目的はあくまでも能力の向上ではなく維持です。出来ないところを指摘するのではなく、出来ることに目を向けましょう。
3⃣重度認知症
重度認知症は、HDS-RやMMSEで、概ね10点以下の人と考えます。日付はもちろん、季節の移り変わりなど、現在の状況に関する認識がほぼ失われている状態です。自分の周りに起こっていることへの興味関心も極めて薄く、自発的な行動がない場合が多いので、こちらからの促しが欠かせません。
重度認知症の人のコミュニケーションの目的は、今残っている能力を維持すること、あるいは、低下し名を可能な限り防止することです。

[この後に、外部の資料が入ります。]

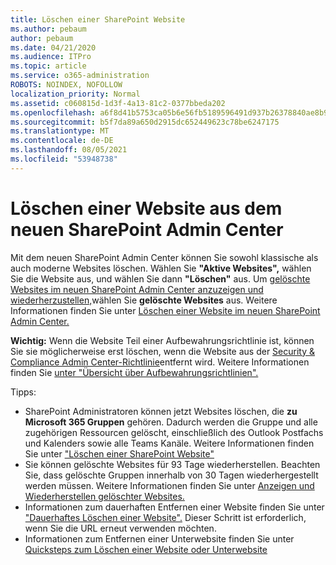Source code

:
 ```yaml
---
title: Löschen einer SharePoint Website
ms.author: pebaum
author: pebaum
ms.date: 04/21/2020
ms.audience: ITPro
ms.topic: article
ms.service: o365-administration
ROBOTS: NOINDEX, NOFOLLOW
localization_priority: Normal
ms.assetid: c060815d-1d3f-4a13-81c2-0377bbeda202
ms.openlocfilehash: a6f8d41b5753ca05b6e56fb5189596491d937b26378840ae8b9cbc8d74afb042
ms.sourcegitcommit: b5f7da89a650d2915dc652449623c78be6247175
ms.translationtype: MT
ms.contentlocale: de-DE
ms.lasthandoff: 08/05/2021
ms.locfileid: "53948738"
---
```

# <a name="delete-a-site-from-the-new-sharepoint-admin-center"></a>Löschen einer Website aus dem neuen SharePoint Admin Center

Mit dem neuen SharePoint Admin Center können Sie sowohl klassische als auch moderne Websites löschen. Wählen Sie **"Aktive Websites",** wählen Sie die Website aus, und wählen Sie dann **"Löschen"** aus. Um [gelöschte Websites im neuen SharePoint Admin Center anzuzeigen und wiederherzustellen,](https://docs.microsoft.com/sharepoint/view-and-restore-deleted-sites-in-new-admin-center)wählen Sie **gelöschte Websites** aus. Weitere Informationen finden Sie unter [Löschen einer Website im neuen SharePoint Admin Center.](https://docs.microsoft.com/sharepoint/delete-site-collection#delete-a-site-in-the-new-sharepoint-admin-center)

**Wichtig:** Wenn die Website Teil einer Aufbewahrungsrichtlinie ist, können Sie sie möglicherweise erst löschen, wenn die Website aus der [Security &amp; Compliance Admin Center-Richtlinie](https://protection.office.com/?rfr=AdminCenter#/homepage)entfernt wird. Weitere Informationen finden Sie [unter "Übersicht über Aufbewahrungsrichtlinien".](https://docs.microsoft.com/microsoft-365/compliance/retention-policies) 

Tipps:
- SharePoint Administratoren können jetzt Websites löschen, die **zu Microsoft 365 Gruppen** gehören. Dadurch werden die Gruppe und alle zugehörigen Ressourcen gelöscht, einschließlich des Outlook Postfachs und Kalenders sowie alle Teams Kanäle. Weitere Informationen finden Sie unter ["Löschen einer SharePoint Website"](https://docs.microsoft.com/sharepoint/manage-sites-in-new-admin-center#delete-a-site)
- Sie können gelöschte Websites für 93 Tage wiederherstellen. Beachten Sie, dass gelöschte Gruppen innerhalb von 30 Tagen wiederhergestellt werden müssen. Weitere Informationen finden Sie unter [Anzeigen und Wiederherstellen gelöschter Websites.](https://docs.microsoft.com/sharepoint/view-and-restore-deleted-sites-in-new-admin-center)
- Informationen zum dauerhaften Entfernen einer Website finden Sie unter ["Dauerhaftes Löschen einer Website".](https://docs.microsoft.com/sharepoint/delete-site-collection#permanently-delete-a-site) Dieser Schritt ist erforderlich, wenn Sie die URL erneut verwenden möchten. 
- Informationen zum Entfernen einer Unterwebsite finden Sie unter [Quicksteps zum Löschen einer Website oder Unterwebsite](https://support.office.com/article/Delete-a-SharePoint-site-or-subsite-bc37b743-0cef-475e-9a8c-8fc4d40179fb#__bkmkshortcut)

言語4つの機能のうち、書く能力はほぼ失われ、漢字を読むことも出来なくなっている場合があります。
しかし、自分の名前を書いたり、仮名で書かれた単語を読んだりすることは出来る場合があります。
重度認知症では、話す能力のうち、相手の言ったことをそのまま繰り返す復唱能力は多くの人に保たれています。復唱能力を活用したコミュニケーションとして「挨拶」があります。
「おはようございます」、「こんにちは」など、正面から相手の目を見てしっかりとあいさつすることは、重度認知症の人との大切なコミュニケーションになります。
その他にも、ことわざや歌など、保たれている言葉の能力を探して活用することも大切です。
◉重度認知症の人に保たれている言葉の能力の例
【挨拶】
・おはよう
・こんにちは
・いただきます
・ごちそうさま
・おかえりなさい
・おやすみなさい
【ことわざ】
・嘘つきは泥棒の始まり
・急がば回れ
・犬も歩けば棒に当たる
【系列語】
・1,2,3,4,5,6・・・
・月火水木金土日
・1月、2月、3月、4月・・・
【歌】
・童謡
・唱歌
私たちが話しかける時の表情や雰囲気についての判断、つまり、
- 「この人は好ましい」
- 「この人は苦手」
といった感情は、認知症の重症度にかかわらず、健常な高齢者と同じくらい十分残っているという研究があります。
笑顔や声の調子、明るく柔らかい雰囲気などに気を配ることが大切です。
一方で、ジェスチャーを認識する能力は低下していますので、軽く身体に触れるボディタッチを使い、安心感や心地よさを伝えることが必要です。